*WORK TO COMPLETE*: Once you find the line that contains "sie alle gleichzeitig." in the entries below, give it again along with every following line, unchanged, through the final one.

━━━━━ PROVIDED RECORDS

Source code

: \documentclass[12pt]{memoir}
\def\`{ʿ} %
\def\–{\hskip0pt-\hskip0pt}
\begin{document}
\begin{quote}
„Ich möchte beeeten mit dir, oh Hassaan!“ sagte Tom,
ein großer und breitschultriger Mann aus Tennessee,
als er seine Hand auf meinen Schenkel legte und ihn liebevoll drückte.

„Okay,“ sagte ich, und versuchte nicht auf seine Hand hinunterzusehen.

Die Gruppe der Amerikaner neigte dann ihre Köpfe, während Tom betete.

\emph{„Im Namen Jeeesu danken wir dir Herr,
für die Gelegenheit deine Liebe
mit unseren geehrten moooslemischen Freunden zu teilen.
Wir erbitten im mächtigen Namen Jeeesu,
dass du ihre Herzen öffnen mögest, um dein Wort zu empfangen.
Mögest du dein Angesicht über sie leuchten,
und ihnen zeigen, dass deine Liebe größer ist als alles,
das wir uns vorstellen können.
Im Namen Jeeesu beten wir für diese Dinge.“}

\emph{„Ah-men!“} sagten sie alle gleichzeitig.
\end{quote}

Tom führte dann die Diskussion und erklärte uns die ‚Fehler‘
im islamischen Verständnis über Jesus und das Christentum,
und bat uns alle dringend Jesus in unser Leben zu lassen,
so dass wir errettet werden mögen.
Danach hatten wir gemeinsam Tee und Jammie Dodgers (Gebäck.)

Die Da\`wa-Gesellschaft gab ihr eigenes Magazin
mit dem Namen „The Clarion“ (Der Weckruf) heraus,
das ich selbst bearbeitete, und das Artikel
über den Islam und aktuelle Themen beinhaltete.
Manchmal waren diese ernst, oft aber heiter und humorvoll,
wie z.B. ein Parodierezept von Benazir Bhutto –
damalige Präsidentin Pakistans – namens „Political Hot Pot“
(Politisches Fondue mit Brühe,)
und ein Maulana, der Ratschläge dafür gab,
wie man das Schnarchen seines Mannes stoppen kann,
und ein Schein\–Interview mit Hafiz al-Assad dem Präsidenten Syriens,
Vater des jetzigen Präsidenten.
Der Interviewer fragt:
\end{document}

━━━━━━━━━━

*RESULT OF THIS EXERCISE*:
\emph{„Ah-men!“} sagten sie alle gleichzeitig.
\end{quote}

Tom führte dann die Diskussion und erklärte uns die ‚Fehler‘
im islamischen Verständnis über Jesus und das Christentum,
und bat uns alle dringend Jesus in unser Leben zu lassen,
so dass wir errettet werden mögen.
Danach hatten wir gemeinsam Tee und Jammie Dodgers (Gebäck.)

Die Da\`wa-Gesellschaft gab ihr eigenes Magazin
mit dem Namen „The Clarion“ (Der Weckruf) heraus,
das ich selbst bearbeitete, und das Artikel
über den Islam und aktuelle Themen beinhaltete.
Manchmal waren diese ernst, oft aber heiter und humorvoll,
wie z.B. ein Parodierezept von Benazir Bhutto –
damalige Präsidentin Pakistans – namens „Political Hot Pot“
(Politisches Fondue mit Brühe,)
und ein Maulana, der Ratschläge dafür gab,
wie man das Schnarchen seines Mannes stoppen kann,
und ein Schein\–Interview mit Hafiz al-Assad dem Präsidenten Syriens,
Vater des jetzigen Präsidenten.
Der Interviewer fragt:
\end{document}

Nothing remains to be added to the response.